**What you have to do:** Exact reproduction of the listing is required. Pictures are not reproduced.

**Material provided:**

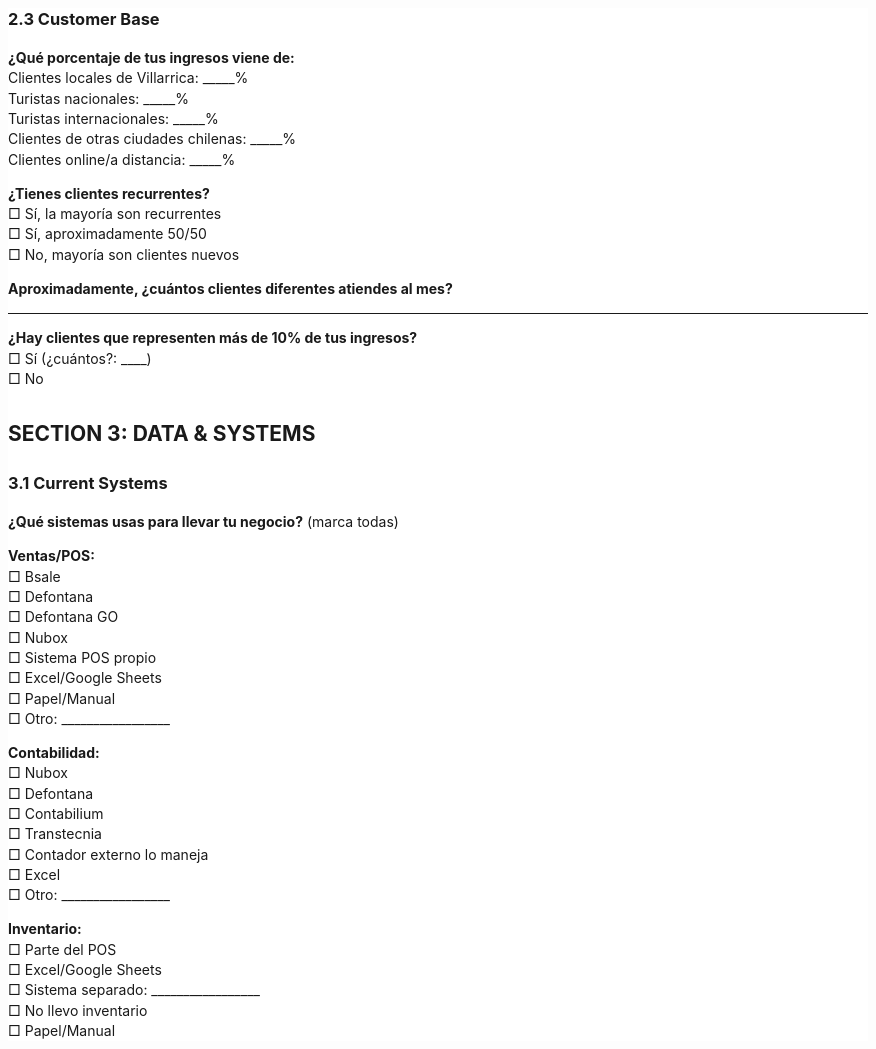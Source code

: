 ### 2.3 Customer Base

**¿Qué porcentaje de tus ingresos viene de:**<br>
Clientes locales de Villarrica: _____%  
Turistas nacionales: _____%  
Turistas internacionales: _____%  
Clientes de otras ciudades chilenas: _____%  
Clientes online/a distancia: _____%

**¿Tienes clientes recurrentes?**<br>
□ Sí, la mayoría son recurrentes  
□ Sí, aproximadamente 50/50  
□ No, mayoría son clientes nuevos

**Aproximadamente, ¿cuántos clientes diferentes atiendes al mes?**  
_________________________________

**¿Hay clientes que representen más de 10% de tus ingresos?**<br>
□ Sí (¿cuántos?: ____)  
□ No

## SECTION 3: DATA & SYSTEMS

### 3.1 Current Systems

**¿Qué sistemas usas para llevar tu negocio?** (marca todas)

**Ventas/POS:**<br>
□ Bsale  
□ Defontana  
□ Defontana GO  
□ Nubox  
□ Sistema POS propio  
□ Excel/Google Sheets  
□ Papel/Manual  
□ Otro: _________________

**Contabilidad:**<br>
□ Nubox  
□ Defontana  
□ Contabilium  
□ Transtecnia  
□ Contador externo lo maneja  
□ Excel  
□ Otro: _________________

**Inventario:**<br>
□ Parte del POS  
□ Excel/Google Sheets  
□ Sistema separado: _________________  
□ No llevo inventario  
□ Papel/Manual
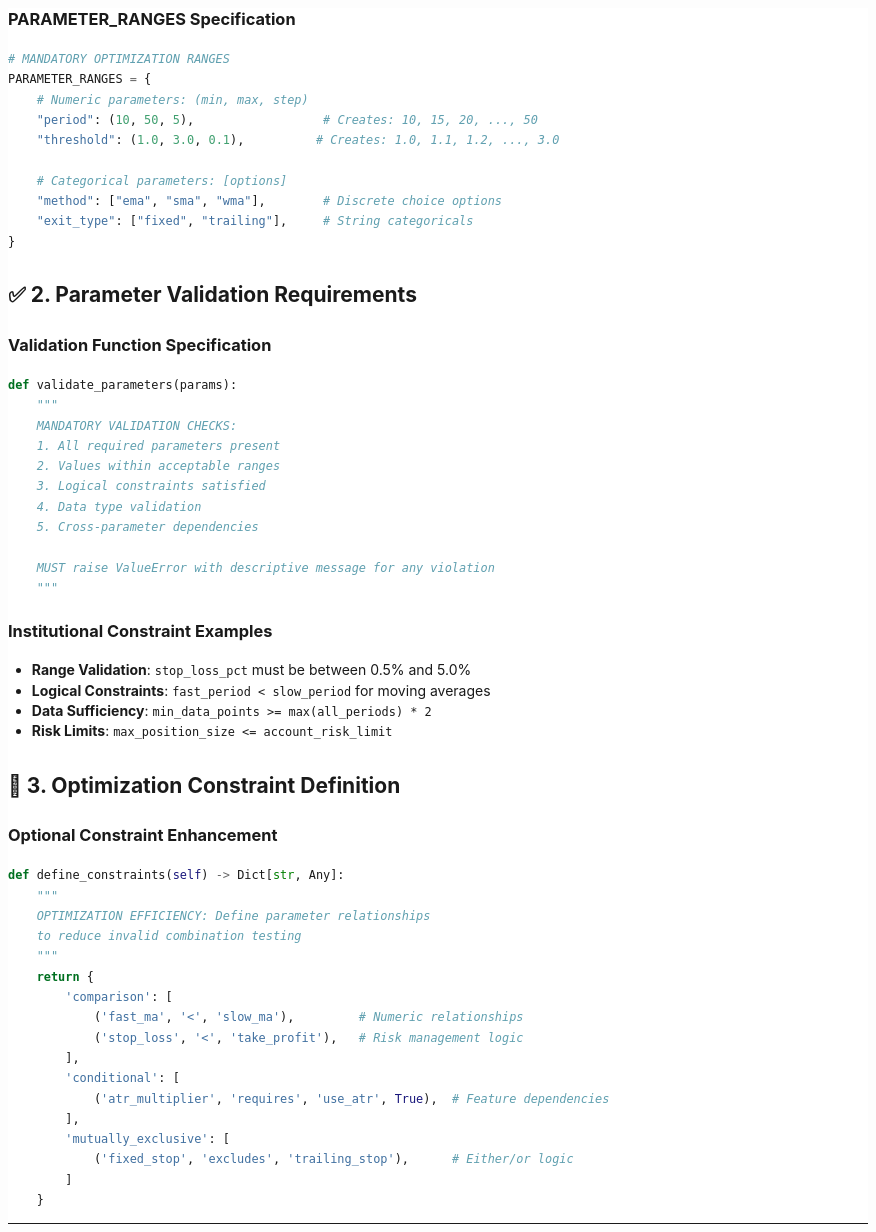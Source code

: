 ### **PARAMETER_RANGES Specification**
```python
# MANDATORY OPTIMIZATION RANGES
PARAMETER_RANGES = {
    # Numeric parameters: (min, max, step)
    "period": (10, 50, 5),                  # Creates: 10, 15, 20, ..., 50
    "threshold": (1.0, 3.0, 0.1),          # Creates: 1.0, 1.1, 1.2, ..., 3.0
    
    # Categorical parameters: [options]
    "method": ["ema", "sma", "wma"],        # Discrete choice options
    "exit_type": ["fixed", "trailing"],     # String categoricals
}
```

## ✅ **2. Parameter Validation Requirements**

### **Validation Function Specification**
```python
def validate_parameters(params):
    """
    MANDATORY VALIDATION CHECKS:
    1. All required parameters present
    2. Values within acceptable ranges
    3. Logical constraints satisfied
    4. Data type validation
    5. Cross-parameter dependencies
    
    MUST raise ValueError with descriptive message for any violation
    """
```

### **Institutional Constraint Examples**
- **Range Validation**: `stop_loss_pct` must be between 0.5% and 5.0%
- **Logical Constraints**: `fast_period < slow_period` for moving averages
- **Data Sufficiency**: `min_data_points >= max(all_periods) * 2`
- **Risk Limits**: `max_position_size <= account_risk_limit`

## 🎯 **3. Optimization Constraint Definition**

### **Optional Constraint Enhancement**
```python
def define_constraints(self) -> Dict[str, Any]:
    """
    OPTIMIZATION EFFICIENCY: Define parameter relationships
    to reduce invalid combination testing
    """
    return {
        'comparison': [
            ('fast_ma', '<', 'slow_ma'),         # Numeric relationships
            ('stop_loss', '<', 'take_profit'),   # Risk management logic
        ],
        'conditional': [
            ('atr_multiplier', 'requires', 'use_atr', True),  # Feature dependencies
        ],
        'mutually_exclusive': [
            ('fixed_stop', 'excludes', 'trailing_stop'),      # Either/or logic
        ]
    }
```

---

**Reply to the task:**
Source code

: ### 2.3 Customer Base

**¿Qué porcentaje de tus ingresos viene de:**<br>
Clientes locales de Villarrica: _____%  
Turistas nacionales: _____%  
Turistas internacionales: _____%  
Clientes de otras ciudades chilenas: _____%  
Clientes online/a distancia: _____%

**¿Tienes clientes recurrentes?**<br>
□ Sí, la mayoría son recurrentes  
□ Sí, aproximadamente 50/50  
□ No, mayoría son clientes nuevos

**Aproximadamente, ¿cuántos clientes diferentes atiendes al mes?**  
_________________________________

**¿Hay clientes que representen más de 10% de tus ingresos?**<br>
□ Sí (¿cuántos?: ____)  
□ No

## SECTION 3: DATA & SYSTEMS

### 3.1 Current Systems

**¿Qué sistemas usas para llevar tu negocio?** (marca todas)

**Ventas/POS:**<br>
□ Bsale  
□ Defontana  
□ Defontana GO  
□ Nubox  
□ Sistema POS propio  
□ Excel/Google Sheets  
□ Papel/Manual  
□ Otro: _________________

**Contabilidad:**<br>
□ Nubox  
□ Defontana  
□ Contabilium  
□ Transtecnia  
□ Contador externo lo maneja  
□ Excel  
□ Otro: _________________

**Inventario:**<br>
□ Parte del POS  
□ Excel/Google Sheets  
□ Sistema separado: _________________  
□ No llevo inventario  
□ Papel/Manual
Source code

: ### **PARAMETER_RANGES Specification**
```python
# MANDATORY OPTIMIZATION RANGES
PARAMETER_RANGES = {
    # Numeric parameters: (min, max, step)
    "period": (10, 50, 5),                  # Creates: 10, 15, 20, ..., 50
    "threshold": (1.0, 3.0, 0.1),          # Creates: 1.0, 1.1, 1.2, ..., 3.0
    
    # Categorical parameters: [options]
    "method": ["ema", "sma", "wma"],        # Discrete choice options
    "exit_type": ["fixed", "trailing"],     # String categoricals
}
```

## ✅ **2. Parameter Validation Requirements**

### **Validation Function Specification**
```python
def validate_parameters(params):
    """
    MANDATORY VALIDATION CHECKS:
    1. All required parameters present
    2. Values within acceptable ranges
    3. Logical constraints satisfied
    4. Data type validation
    5. Cross-parameter dependencies
    
    MUST raise ValueError with descriptive message for any violation
    """
```

### **Institutional Constraint Examples**
- **Range Validation**: `stop_loss_pct` must be between 0.5% and 5.0%
- **Logical Constraints**: `fast_period < slow_period` for moving averages
- **Data Sufficiency**: `min_data_points >= max(all_periods) * 2`
- **Risk Limits**: `max_position_size <= account_risk_limit`

## 🎯 **3. Optimization Constraint Definition**

### **Optional Constraint Enhancement**
```python
def define_constraints(self) -> Dict[str, Any]:
    """
    OPTIMIZATION EFFICIENCY: Define parameter relationships
    to reduce invalid combination testing
    """
    return {
        'comparison': [
            ('fast_ma', '<', 'slow_ma'),         # Numeric relationships
            ('stop_loss', '<', 'take_profit'),   # Risk management logic
        ],
        'conditional': [
            ('atr_multiplier', 'requires', 'use_atr', True),  # Feature dependencies
        ],
        'mutually_exclusive': [
            ('fixed_stop', 'excludes', 'trailing_stop'),      # Either/or logic
        ]
    }
```

---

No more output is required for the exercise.